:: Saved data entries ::
.....

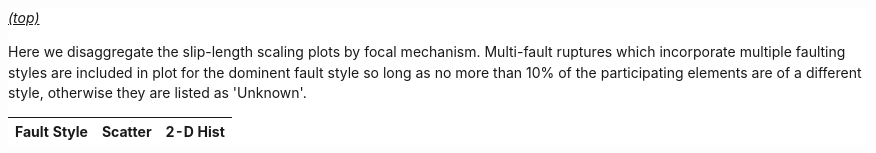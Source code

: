 *[(top)](#bruce-4655)*

Here we disaggregate the slip-length scaling plots by focal mechanism. Multi-fault ruptures which incorporate multiple faulting styles are included in plot for the dominent fault style so long as no more than 10% of the participating elements are of a different style, otherwise they are listed as 'Unknown'.

| Fault Style | Scatter | 2-D Hist |
|-----|-----|-----|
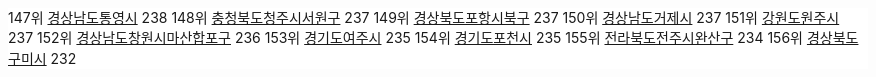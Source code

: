   <tr>
    <td>147위</td>
    <td><a href="/apt/경상남도통영시{dong}">경상남도통영시</a></td>
    <td>238</td>
  </tr>

  <tr>
    <td>148위</td>
    <td><a href="/apt/충청북도청주시서원구{dong}">충청북도청주시서원구</a></td>
    <td>237</td>
  </tr>

  <tr>
    <td>149위</td>
    <td><a href="/apt/경상북도포항시북구{dong}">경상북도포항시북구</a></td>
    <td>237</td>
  </tr>

  <tr>
    <td>150위</td>
    <td><a href="/apt/경상남도거제시{dong}">경상남도거제시</a></td>
    <td>237</td>
  </tr>

  <tr>
    <td>151위</td>
    <td><a href="/apt/강원도원주시{dong}">강원도원주시</a></td>
    <td>237</td>
  </tr>

  <tr>
    <td>152위</td>
    <td><a href="/apt/경상남도창원시마산합포구{dong}">경상남도창원시마산합포구</a></td>
    <td>236</td>
  </tr>

  <tr>
    <td>153위</td>
    <td><a href="/apt/경기도여주시{dong}">경기도여주시</a></td>
    <td>235</td>
  </tr>

  <tr>
    <td>154위</td>
    <td><a href="/apt/경기도포천시{dong}">경기도포천시</a></td>
    <td>235</td>
  </tr>

  <tr>
    <td>155위</td>
    <td><a href="/apt/전라북도전주시완산구{dong}">전라북도전주시완산구</a></td>
    <td>234</td>
  </tr>

  <tr>
    <td>156위</td>
    <td><a href="/apt/경상북도구미시{dong}">경상북도구미시</a></td>
    <td>232</td>
  </tr>

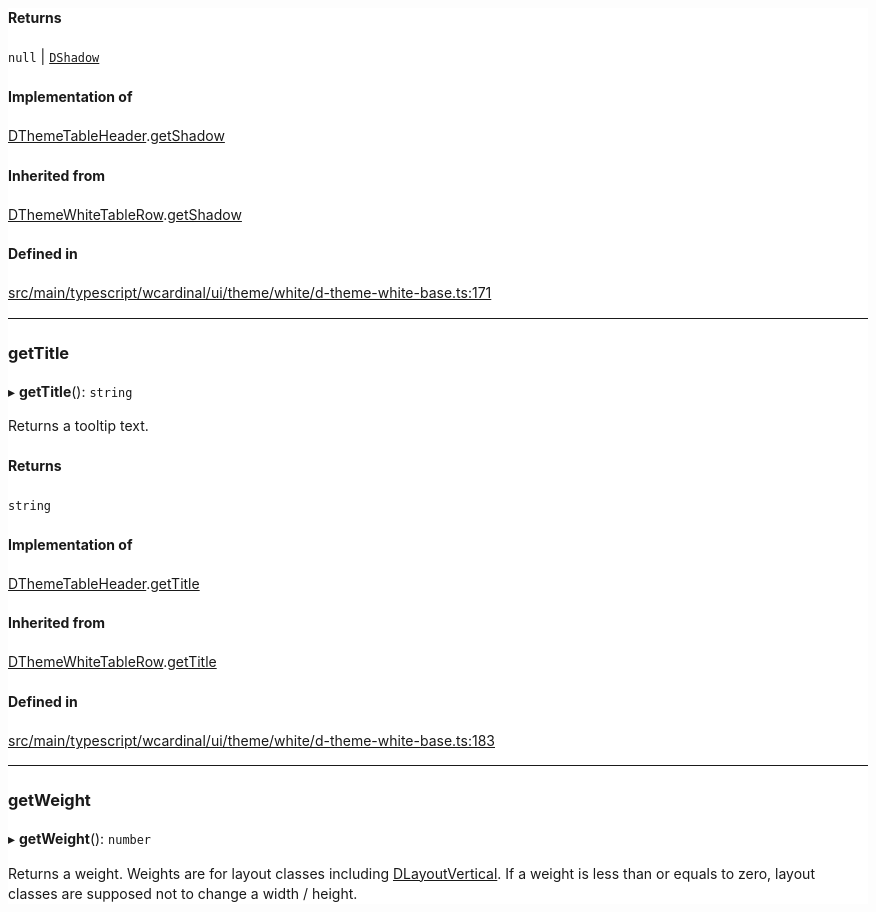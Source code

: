 #### Returns

``null`` \| [`DShadow`](../interfaces/DShadow.md)

#### Implementation of

[DThemeTableHeader](../interfaces/DThemeTableHeader.md).[getShadow](../interfaces/DThemeTableHeader.md#getshadow)

#### Inherited from

[DThemeWhiteTableRow](DThemeWhiteTableRow.md).[getShadow](DThemeWhiteTableRow.md#getshadow)

#### Defined in

[src/main/typescript/wcardinal/ui/theme/white/d-theme-white-base.ts:171](https://github.com/winter-cardinal/winter-cardinal-ui/blob/v0.310.1/src/main/typescript/wcardinal/ui/theme/white/d-theme-white-base.ts#L171)

___

### getTitle

▸ **getTitle**(): `string`

Returns a tooltip text.

#### Returns

`string`

#### Implementation of

[DThemeTableHeader](../interfaces/DThemeTableHeader.md).[getTitle](../interfaces/DThemeTableHeader.md#gettitle)

#### Inherited from

[DThemeWhiteTableRow](DThemeWhiteTableRow.md).[getTitle](DThemeWhiteTableRow.md#gettitle)

#### Defined in

[src/main/typescript/wcardinal/ui/theme/white/d-theme-white-base.ts:183](https://github.com/winter-cardinal/winter-cardinal-ui/blob/v0.310.1/src/main/typescript/wcardinal/ui/theme/white/d-theme-white-base.ts#L183)

___

### getWeight

▸ **getWeight**(): `number`

Returns a weight.
Weights are for layout classes including [DLayoutVertical](DLayoutVertical.md).
If a weight is less than or equals to zero, layout classes are supposed not to change a width / height.
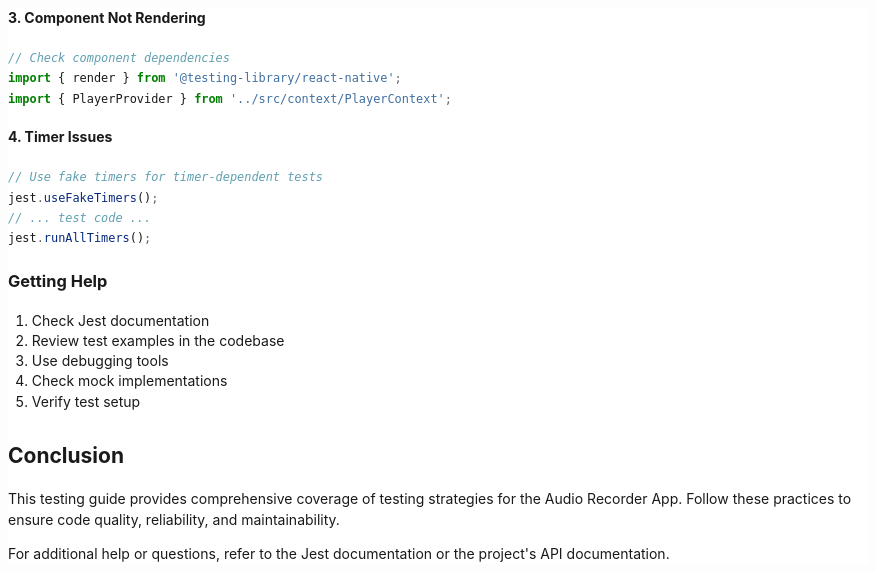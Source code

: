 #### 3. Component Not Rendering
```typescript
// Check component dependencies
import { render } from '@testing-library/react-native';
import { PlayerProvider } from '../src/context/PlayerContext';
```

#### 4. Timer Issues
```typescript
// Use fake timers for timer-dependent tests
jest.useFakeTimers();
// ... test code ...
jest.runAllTimers();
```

### Getting Help
1. Check Jest documentation
2. Review test examples in the codebase
3. Use debugging tools
4. Check mock implementations
5. Verify test setup

## Conclusion

This testing guide provides comprehensive coverage of testing strategies for the Audio Recorder App. Follow these practices to ensure code quality, reliability, and maintainability.

For additional help or questions, refer to the Jest documentation or the project's API documentation.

.....

:: TASK OBJECTIVE ::
Transcribe the entries above word for word, but leave every picture out of your copy.

:: EXPECTED ANSWER ::
Source code

: *[(top)](#bruce-4655)*

Here we disaggregate the slip-length scaling plots by focal mechanism. Multi-fault ruptures which incorporate multiple faulting styles are included in plot for the dominent fault style so long as no more than 10% of the participating elements are of a different style, otherwise they are listed as 'Unknown'.

| Fault Style | Scatter | 2-D Hist |
|-----|-----|-----|
Source code

:   <tr>
    <td>147위</td>
    <td><a href="/apt/경상남도통영시{dong}">경상남도통영시</a></td>
    <td>238</td>
  </tr>

  <tr>
    <td>148위</td>
    <td><a href="/apt/충청북도청주시서원구{dong}">충청북도청주시서원구</a></td>
    <td>237</td>
  </tr>

  <tr>
    <td>149위</td>
    <td><a href="/apt/경상북도포항시북구{dong}">경상북도포항시북구</a></td>
    <td>237</td>
  </tr>

  <tr>
    <td>150위</td>
    <td><a href="/apt/경상남도거제시{dong}">경상남도거제시</a></td>
    <td>237</td>
  </tr>

  <tr>
    <td>151위</td>
    <td><a href="/apt/강원도원주시{dong}">강원도원주시</a></td>
    <td>237</td>
  </tr>

  <tr>
    <td>152위</td>
    <td><a href="/apt/경상남도창원시마산합포구{dong}">경상남도창원시마산합포구</a></td>
    <td>236</td>
  </tr>

  <tr>
    <td>153위</td>
    <td><a href="/apt/경기도여주시{dong}">경기도여주시</a></td>
    <td>235</td>
  </tr>

  <tr>
    <td>154위</td>
    <td><a href="/apt/경기도포천시{dong}">경기도포천시</a></td>
    <td>235</td>
  </tr>

  <tr>
    <td>155위</td>
    <td><a href="/apt/전라북도전주시완산구{dong}">전라북도전주시완산구</a></td>
    <td>234</td>
  </tr>

  <tr>
    <td>156위</td>
    <td><a href="/apt/경상북도구미시{dong}">경상북도구미시</a></td>
    <td>232</td>
  </tr>

Source code

: #### Returns

``null`` \| [`DShadow`](../interfaces/DShadow.md)

#### Implementation of

[DThemeTableHeader](../interfaces/DThemeTableHeader.md).[getShadow](../interfaces/DThemeTableHeader.md#getshadow)

#### Inherited from

[DThemeWhiteTableRow](DThemeWhiteTableRow.md).[getShadow](DThemeWhiteTableRow.md#getshadow)

#### Defined in

[src/main/typescript/wcardinal/ui/theme/white/d-theme-white-base.ts:171](https://github.com/winter-cardinal/winter-cardinal-ui/blob/v0.310.1/src/main/typescript/wcardinal/ui/theme/white/d-theme-white-base.ts#L171)

___

### getTitle

▸ **getTitle**(): `string`

Returns a tooltip text.

#### Returns

`string`

#### Implementation of

[DThemeTableHeader](../interfaces/DThemeTableHeader.md).[getTitle](../interfaces/DThemeTableHeader.md#gettitle)

#### Inherited from

[DThemeWhiteTableRow](DThemeWhiteTableRow.md).[getTitle](DThemeWhiteTableRow.md#gettitle)

#### Defined in

[src/main/typescript/wcardinal/ui/theme/white/d-theme-white-base.ts:183](https://github.com/winter-cardinal/winter-cardinal-ui/blob/v0.310.1/src/main/typescript/wcardinal/ui/theme/white/d-theme-white-base.ts#L183)

___

### getWeight

▸ **getWeight**(): `number`

Returns a weight.
Weights are for layout classes including [DLayoutVertical](DLayoutVertical.md).
If a weight is less than or equals to zero, layout classes are supposed not to change a width / height.
Source code

: #### 3. Component Not Rendering
```typescript
// Check component dependencies
import { render } from '@testing-library/react-native';
import { PlayerProvider } from '../src/context/PlayerContext';
```

#### 4. Timer Issues
```typescript
// Use fake timers for timer-dependent tests
jest.useFakeTimers();
// ... test code ...
jest.runAllTimers();
```

### Getting Help
1. Check Jest documentation
2. Review test examples in the codebase
3. Use debugging tools
4. Check mock implementations
5. Verify test setup

## Conclusion

This testing guide provides comprehensive coverage of testing strategies for the Audio Recorder App. Follow these practices to ensure code quality, reliability, and maintainability.

For additional help or questions, refer to the Jest documentation or the project's API documentation.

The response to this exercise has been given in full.